:: EXERCISE ::
Repeat the following entries exactly, excluding pictures.

:: DATA FOR THIS TASK ::
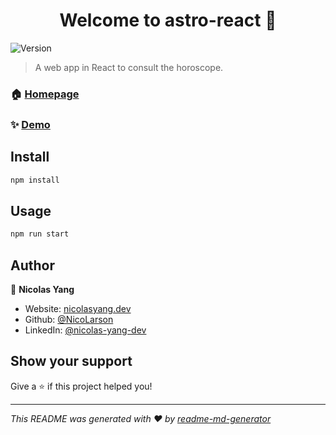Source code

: <h1 align="center">Welcome to astro-react 👋</h1>
<p>
  <img alt="Version" src="https://img.shields.io/badge/version-0.1.0-blue.svg?cacheSeconds=2592000" />
</p>

> A web app in React to consult the horoscope.

### 🏠 [Homepage](https://NicoLarson.github.io/astro-react)

### ✨ [Demo](https://NicoLarson.github.io/astro-react)

## Install

```sh
npm install
```

## Usage

```sh
npm run start
```

## Author

👤 **Nicolas Yang**

* Website: [nicolasyang.dev](https://nicolasyang.dev)
* Github: [@NicoLarson](https://github.com/NicoLarson)
* LinkedIn: [@nicolas-yang-dev](https://linkedin.com/in/nicolas-yang-dev)

## Show your support

Give a ⭐️ if this project helped you!

***
_This README was generated with ❤️ by [readme-md-generator](https://github.com/kefranabg/readme-md-generator)_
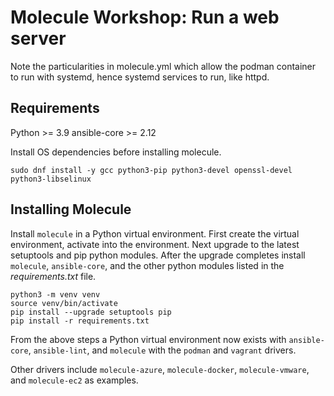 # Molecule Workshop: Run a web server 

Note the particularities in molecule.yml which allow the podman container to run with systemd, hence systemd services to run, like httpd.


## Requirements

Python >= 3.9
ansible-core >= 2.12

Install OS dependencies before installing molecule.

```console
sudo dnf install -y gcc python3-pip python3-devel openssl-devel python3-libselinux
```

## Installing Molecule

Install `molecule` in a Python virtual environment.
First create the virtual environment, activate into the environment.
Next upgrade to the latest setuptools and pip python modules.
After the upgrade completes install `molecule`, `ansible-core`, and the other
python modules listed in the _requirements.txt_ file.

```console
python3 -m venv venv
source venv/bin/activate
pip install --upgrade setuptools pip
pip install -r requirements.txt
```

From the above steps a Python virtual environment now exists with `ansible-core`,
`ansible-lint`, and `molecule` with the `podman` and `vagrant` drivers.

Other drivers include `molecule-azure`, `molecule-docker`, `molecule-vmware`, and
`molecule-ec2` as examples.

:: RESULT OF THIS EXERCISE ::
Source code

: <h1 align="center">Welcome to astro-react 👋</h1>
<p>
  <img alt="Version" src="https://img.shields.io/badge/version-0.1.0-blue.svg?cacheSeconds=2592000" />
</p>

> A web app in React to consult the horoscope.

### 🏠 [Homepage](https://NicoLarson.github.io/astro-react)

### ✨ [Demo](https://NicoLarson.github.io/astro-react)

## Install

```sh
npm install
```

## Usage

```sh
npm run start
```

## Author

👤 **Nicolas Yang**

* Website: [nicolasyang.dev](https://nicolasyang.dev)
* Github: [@NicoLarson](https://github.com/NicoLarson)
* LinkedIn: [@nicolas-yang-dev](https://linkedin.com/in/nicolas-yang-dev)

## Show your support

Give a ⭐️ if this project helped you!

***
_This README was generated with ❤️ by [readme-md-generator](https://github.com/kefranabg/readme-md-generator)_
 # Molecule Workshop: Run a web server 

Note the particularities in molecule.yml which allow the podman container to run with systemd, hence systemd services to run, like httpd.


## Requirements

Python >= 3.9
ansible-core >= 2.12

Install OS dependencies before installing molecule.

```console
sudo dnf install -y gcc python3-pip python3-devel openssl-devel python3-libselinux
```

## Installing Molecule

Install `molecule` in a Python virtual environment.
First create the virtual environment, activate into the environment.
Next upgrade to the latest setuptools and pip python modules.
After the upgrade completes install `molecule`, `ansible-core`, and the other
python modules listed in the _requirements.txt_ file.

```console
python3 -m venv venv
source venv/bin/activate
pip install --upgrade setuptools pip
pip install -r requirements.txt
```

From the above steps a Python virtual environment now exists with `ansible-core`,
`ansible-lint`, and `molecule` with the `podman` and `vagrant` drivers.

Other drivers include `molecule-azure`, `molecule-docker`, `molecule-vmware`, and
`molecule-ec2` as examples.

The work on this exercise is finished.